The user 30 is effectively shielded from these via interface
40.
[0225] The system 1 provides an "integrated" checkout process.
[0226] FIGS. 5 and 6 show the merchant mapping process. Customised
retailer rules are used to map the purchase processes (which
typically require the completion of one or more web forms with
information by the purchaser) of the various merchant servers 20,
22, 24, 26, and their respective merchant on-line electronic
commerce facilities onto a common data structure.
[0227] The merchant mapping process typically involves analysing
the web forms used by the respective purchase processes, which may
initially be a task performed manually. Once the mapping has been
determined, a purchase at particular merchant may be accomplished
by a spider process activated by the purchaser posting the
appropriate purchaser information (previously acquired from the
user), handling any issued cookies to store session information etc
without detailed user intervention. With a sufficiently detailed
analysis and mapping of a merchant purchasing process, the spider
process is robust enough to handle all the various types of fields
including taxes, shipping and totals.
[0228] FIG. 7 shows an example checkout screen.

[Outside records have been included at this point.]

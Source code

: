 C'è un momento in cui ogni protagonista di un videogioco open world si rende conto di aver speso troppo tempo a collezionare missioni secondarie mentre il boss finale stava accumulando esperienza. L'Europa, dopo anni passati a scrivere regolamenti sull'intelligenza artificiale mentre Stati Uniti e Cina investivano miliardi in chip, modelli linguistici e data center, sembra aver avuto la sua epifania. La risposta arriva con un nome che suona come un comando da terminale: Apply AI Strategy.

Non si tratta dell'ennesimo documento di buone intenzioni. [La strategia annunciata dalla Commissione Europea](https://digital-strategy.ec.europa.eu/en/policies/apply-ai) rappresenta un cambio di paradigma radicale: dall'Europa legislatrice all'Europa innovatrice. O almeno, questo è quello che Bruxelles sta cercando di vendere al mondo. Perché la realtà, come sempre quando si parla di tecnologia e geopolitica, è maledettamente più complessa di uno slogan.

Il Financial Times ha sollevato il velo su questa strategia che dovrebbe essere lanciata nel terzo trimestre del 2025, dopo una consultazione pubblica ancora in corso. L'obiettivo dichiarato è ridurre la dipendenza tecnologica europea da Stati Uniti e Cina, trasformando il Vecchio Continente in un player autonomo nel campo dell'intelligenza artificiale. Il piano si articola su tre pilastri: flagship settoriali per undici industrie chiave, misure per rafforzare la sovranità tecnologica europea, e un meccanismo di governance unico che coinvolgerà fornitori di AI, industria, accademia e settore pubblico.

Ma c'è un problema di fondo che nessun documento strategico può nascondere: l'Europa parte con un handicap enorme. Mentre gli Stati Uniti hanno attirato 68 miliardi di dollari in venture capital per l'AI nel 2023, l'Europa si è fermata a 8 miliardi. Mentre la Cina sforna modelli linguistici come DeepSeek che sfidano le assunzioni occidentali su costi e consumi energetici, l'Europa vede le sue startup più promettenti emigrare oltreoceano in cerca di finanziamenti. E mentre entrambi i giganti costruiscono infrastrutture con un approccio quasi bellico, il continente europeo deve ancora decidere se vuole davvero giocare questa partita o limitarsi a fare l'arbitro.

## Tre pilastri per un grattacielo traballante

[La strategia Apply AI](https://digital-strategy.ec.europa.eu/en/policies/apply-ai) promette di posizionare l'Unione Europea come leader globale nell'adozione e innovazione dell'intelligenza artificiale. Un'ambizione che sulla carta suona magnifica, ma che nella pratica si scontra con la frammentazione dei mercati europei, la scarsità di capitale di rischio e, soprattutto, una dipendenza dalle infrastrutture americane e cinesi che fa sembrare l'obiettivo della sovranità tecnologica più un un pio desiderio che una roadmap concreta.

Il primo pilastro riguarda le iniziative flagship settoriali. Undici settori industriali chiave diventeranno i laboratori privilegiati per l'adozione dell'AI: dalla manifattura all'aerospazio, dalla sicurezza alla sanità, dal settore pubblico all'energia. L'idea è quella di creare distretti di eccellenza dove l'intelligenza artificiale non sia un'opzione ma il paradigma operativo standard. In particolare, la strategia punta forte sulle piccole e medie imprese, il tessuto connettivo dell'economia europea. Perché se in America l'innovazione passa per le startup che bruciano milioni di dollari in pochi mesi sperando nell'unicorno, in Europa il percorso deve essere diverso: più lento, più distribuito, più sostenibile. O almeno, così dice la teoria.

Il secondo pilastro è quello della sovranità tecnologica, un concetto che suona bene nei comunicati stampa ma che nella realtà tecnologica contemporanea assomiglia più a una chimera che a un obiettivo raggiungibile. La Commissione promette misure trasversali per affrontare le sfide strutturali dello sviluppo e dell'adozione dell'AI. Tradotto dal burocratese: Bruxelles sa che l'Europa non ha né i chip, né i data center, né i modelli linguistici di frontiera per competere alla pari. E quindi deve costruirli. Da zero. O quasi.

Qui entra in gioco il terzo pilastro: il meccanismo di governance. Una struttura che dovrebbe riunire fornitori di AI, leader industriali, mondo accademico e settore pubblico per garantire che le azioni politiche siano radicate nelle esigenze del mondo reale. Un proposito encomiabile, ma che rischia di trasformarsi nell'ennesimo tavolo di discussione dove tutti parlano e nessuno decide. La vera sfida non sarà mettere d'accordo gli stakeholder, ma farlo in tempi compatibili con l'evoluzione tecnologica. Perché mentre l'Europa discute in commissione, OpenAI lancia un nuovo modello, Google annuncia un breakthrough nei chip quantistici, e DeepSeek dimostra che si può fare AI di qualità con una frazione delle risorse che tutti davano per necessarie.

[0229] A typical user interaction with this "integrated checkout"
system will now be described, in this example in a fashion
environment.
Integrated Checkout Task Flow
[0230] FIG. 8 shows a typical user interaction with this
"integrated checkout" system. [0231] 1. Having selected a
product/item, the customer selects a size of item (if the product
is a sized item) and then selects the "Buy Now" button. [0232] The
available sizes are fetched from the retailer's own product page.
[0233] 2. The customer is prompted to sign in as a member of the
system or to continue as a Guest. [0234] Returning customers are
also prompted to sign in for security purposes as their payment
details are saved for faster checkout in the future. For return
purchases by members, the customer only experiences steps 1, 2, 6,
7, 8. [0235] 3. If this is a first time purchase or a Guest
Checkout, the customer is displayed with a form to enter in their
shipping and billing addresses. They then select "Proceed". [0236]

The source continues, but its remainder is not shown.